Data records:
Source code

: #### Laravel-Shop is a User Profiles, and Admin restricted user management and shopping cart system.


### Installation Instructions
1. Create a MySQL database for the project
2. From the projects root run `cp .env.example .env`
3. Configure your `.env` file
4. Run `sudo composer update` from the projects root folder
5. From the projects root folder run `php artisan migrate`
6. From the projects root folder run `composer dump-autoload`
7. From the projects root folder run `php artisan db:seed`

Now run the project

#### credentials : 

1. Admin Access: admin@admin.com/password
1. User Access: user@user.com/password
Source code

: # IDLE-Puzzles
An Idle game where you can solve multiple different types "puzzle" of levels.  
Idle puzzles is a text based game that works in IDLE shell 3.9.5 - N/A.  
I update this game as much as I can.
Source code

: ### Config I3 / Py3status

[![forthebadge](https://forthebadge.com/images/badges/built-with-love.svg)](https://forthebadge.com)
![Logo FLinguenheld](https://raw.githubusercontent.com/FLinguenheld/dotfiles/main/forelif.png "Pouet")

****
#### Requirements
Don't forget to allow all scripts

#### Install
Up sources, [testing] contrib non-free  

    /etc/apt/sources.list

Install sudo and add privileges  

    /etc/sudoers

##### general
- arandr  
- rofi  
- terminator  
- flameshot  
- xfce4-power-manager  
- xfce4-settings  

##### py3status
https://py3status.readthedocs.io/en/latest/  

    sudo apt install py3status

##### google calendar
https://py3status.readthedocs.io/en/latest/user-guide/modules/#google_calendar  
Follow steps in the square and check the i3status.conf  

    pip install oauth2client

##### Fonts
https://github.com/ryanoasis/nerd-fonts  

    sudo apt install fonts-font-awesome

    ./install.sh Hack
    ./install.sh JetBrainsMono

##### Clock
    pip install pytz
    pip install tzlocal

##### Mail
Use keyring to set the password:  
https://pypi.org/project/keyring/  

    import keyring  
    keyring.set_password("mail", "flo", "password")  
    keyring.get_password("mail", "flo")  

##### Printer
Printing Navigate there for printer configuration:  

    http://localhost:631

REQUIRED WORK | Retype each entry exactly, leaving none of them out.

RESPONSE TO THE EXERCISE |
Source code

: #### Laravel-Shop is a User Profiles, and Admin restricted user management and shopping cart system.


### Installation Instructions
1. Create a MySQL database for the project
2. From the projects root run `cp .env.example .env`
3. Configure your `.env` file
4. Run `sudo composer update` from the projects root folder
5. From the projects root folder run `php artisan migrate`
6. From the projects root folder run `composer dump-autoload`
7. From the projects root folder run `php artisan db:seed`

Now run the project

#### credentials : 

1. Admin Access: admin@admin.com/password
1. User Access: user@user.com/password
Source code

: # IDLE-Puzzles
An Idle game where you can solve multiple different types "puzzle" of levels.  
Idle puzzles is a text based game that works in IDLE shell 3.9.5 - N/A.  
I update this game as much as I can.
Source code

: ### Config I3 / Py3status

[![forthebadge](https://forthebadge.com/images/badges/built-with-love.svg)](https://forthebadge.com)
![Logo FLinguenheld](https://raw.githubusercontent.com/FLinguenheld/dotfiles/main/forelif.png "Pouet")

****
#### Requirements
Don't forget to allow all scripts

#### Install
Up sources, [testing] contrib non-free  

    /etc/apt/sources.list

Install sudo and add privileges  

    /etc/sudoers

##### general
- arandr  
- rofi  
- terminator  
- flameshot  
- xfce4-power-manager  
- xfce4-settings  

##### py3status
https://py3status.readthedocs.io/en/latest/  

    sudo apt install py3status

##### google calendar
https://py3status.readthedocs.io/en/latest/user-guide/modules/#google_calendar  
Follow steps in the square and check the i3status.conf  

    pip install oauth2client

##### Fonts
https://github.com/ryanoasis/nerd-fonts  

    sudo apt install fonts-font-awesome

    ./install.sh Hack
    ./install.sh JetBrainsMono

##### Clock
    pip install pytz
    pip install tzlocal

##### Mail
Use keyring to set the password:  
https://pypi.org/project/keyring/  

    import keyring  
    keyring.set_password("mail", "flo", "password")  
    keyring.get_password("mail", "flo")  

##### Printer
Printing Navigate there for printer configuration:  

    http://localhost:631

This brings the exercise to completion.